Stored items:
__________________________________________________

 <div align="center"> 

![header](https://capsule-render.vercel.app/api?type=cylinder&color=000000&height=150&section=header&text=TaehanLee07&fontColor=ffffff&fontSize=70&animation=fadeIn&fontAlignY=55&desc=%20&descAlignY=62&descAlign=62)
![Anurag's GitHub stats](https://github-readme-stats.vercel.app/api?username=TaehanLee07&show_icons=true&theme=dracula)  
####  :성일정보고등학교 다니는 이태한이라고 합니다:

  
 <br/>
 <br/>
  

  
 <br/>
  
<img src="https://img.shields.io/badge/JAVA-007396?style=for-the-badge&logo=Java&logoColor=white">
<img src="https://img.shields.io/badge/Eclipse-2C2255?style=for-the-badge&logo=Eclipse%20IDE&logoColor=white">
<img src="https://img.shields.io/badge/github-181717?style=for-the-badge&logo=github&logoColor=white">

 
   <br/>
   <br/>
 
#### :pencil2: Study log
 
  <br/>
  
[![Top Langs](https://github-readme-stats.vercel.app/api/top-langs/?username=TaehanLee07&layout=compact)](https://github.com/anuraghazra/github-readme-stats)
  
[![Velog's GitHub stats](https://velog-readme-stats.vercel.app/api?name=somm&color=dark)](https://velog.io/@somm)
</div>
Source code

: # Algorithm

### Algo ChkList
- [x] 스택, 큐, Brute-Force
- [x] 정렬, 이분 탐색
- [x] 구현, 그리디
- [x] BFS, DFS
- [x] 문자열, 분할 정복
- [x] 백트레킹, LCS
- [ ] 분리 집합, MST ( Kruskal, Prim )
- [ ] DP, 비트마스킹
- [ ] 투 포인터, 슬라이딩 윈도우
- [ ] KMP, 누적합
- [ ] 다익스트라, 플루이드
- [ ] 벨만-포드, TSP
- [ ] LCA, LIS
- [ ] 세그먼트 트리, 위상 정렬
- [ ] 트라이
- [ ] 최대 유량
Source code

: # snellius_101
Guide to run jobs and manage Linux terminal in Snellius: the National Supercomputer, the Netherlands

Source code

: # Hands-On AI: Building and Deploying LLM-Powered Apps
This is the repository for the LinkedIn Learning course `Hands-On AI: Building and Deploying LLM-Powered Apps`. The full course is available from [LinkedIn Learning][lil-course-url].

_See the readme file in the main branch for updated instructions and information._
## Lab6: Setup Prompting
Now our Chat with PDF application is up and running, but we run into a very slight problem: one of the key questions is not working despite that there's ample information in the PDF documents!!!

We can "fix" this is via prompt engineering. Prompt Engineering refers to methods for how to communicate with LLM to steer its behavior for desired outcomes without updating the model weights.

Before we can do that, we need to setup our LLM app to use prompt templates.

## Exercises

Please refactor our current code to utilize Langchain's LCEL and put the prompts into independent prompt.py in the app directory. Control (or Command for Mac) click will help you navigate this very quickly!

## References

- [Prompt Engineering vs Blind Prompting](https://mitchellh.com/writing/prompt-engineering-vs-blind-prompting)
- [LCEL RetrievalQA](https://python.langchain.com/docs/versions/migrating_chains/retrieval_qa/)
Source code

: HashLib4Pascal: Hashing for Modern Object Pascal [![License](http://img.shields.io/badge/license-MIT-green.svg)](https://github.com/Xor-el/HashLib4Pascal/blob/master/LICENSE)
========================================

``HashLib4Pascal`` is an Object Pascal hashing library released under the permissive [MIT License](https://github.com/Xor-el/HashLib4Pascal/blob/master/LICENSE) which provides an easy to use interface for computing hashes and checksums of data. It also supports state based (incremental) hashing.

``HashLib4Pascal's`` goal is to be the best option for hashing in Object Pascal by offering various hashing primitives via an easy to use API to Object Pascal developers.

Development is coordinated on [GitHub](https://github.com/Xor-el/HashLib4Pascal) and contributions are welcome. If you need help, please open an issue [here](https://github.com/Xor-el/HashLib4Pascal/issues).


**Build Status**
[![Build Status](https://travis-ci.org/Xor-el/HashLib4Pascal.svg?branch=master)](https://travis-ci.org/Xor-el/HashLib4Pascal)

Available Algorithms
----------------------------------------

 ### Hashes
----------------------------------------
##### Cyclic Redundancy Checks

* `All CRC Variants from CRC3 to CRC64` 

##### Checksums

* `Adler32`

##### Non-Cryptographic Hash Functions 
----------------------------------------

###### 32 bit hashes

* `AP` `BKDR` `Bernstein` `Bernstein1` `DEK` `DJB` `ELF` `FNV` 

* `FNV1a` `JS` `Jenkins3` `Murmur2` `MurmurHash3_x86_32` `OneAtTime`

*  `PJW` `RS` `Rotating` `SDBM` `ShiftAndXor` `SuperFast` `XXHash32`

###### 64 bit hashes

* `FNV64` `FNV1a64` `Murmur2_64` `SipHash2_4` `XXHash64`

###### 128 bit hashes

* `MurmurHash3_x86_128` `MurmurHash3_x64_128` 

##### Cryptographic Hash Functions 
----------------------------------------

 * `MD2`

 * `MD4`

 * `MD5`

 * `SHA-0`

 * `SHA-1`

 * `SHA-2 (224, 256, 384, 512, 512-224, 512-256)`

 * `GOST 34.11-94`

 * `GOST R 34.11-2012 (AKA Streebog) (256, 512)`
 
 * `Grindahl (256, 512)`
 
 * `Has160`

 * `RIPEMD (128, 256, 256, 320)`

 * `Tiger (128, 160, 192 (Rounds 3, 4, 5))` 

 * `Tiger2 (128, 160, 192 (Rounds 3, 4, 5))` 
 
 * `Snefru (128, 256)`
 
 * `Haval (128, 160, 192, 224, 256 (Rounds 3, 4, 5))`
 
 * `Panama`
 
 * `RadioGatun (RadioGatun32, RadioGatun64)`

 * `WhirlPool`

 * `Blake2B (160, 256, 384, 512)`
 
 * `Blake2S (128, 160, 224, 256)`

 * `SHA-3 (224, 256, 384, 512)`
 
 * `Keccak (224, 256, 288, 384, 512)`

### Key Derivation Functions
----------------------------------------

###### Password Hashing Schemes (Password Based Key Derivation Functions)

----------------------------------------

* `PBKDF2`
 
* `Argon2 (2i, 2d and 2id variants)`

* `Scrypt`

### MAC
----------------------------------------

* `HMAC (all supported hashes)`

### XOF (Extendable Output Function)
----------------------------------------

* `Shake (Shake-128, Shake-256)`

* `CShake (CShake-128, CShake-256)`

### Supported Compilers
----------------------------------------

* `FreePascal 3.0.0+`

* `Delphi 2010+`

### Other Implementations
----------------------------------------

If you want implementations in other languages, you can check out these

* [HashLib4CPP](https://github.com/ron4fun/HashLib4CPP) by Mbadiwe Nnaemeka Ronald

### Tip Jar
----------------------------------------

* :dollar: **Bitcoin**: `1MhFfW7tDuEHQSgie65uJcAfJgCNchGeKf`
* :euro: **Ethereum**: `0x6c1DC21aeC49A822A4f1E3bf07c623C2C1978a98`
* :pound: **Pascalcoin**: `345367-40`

__________________________________________________

__REQUIRED WORK__
Please return each line of the data above in which the word "from" occurs.

__REPLY__
This is the repository for the LinkedIn Learning course `Hands-On AI: Building and Deploying LLM-Powered Apps`. The full course is available from [LinkedIn Learning][lil-course-url].
* `All CRC Variants from CRC3 to CRC64` 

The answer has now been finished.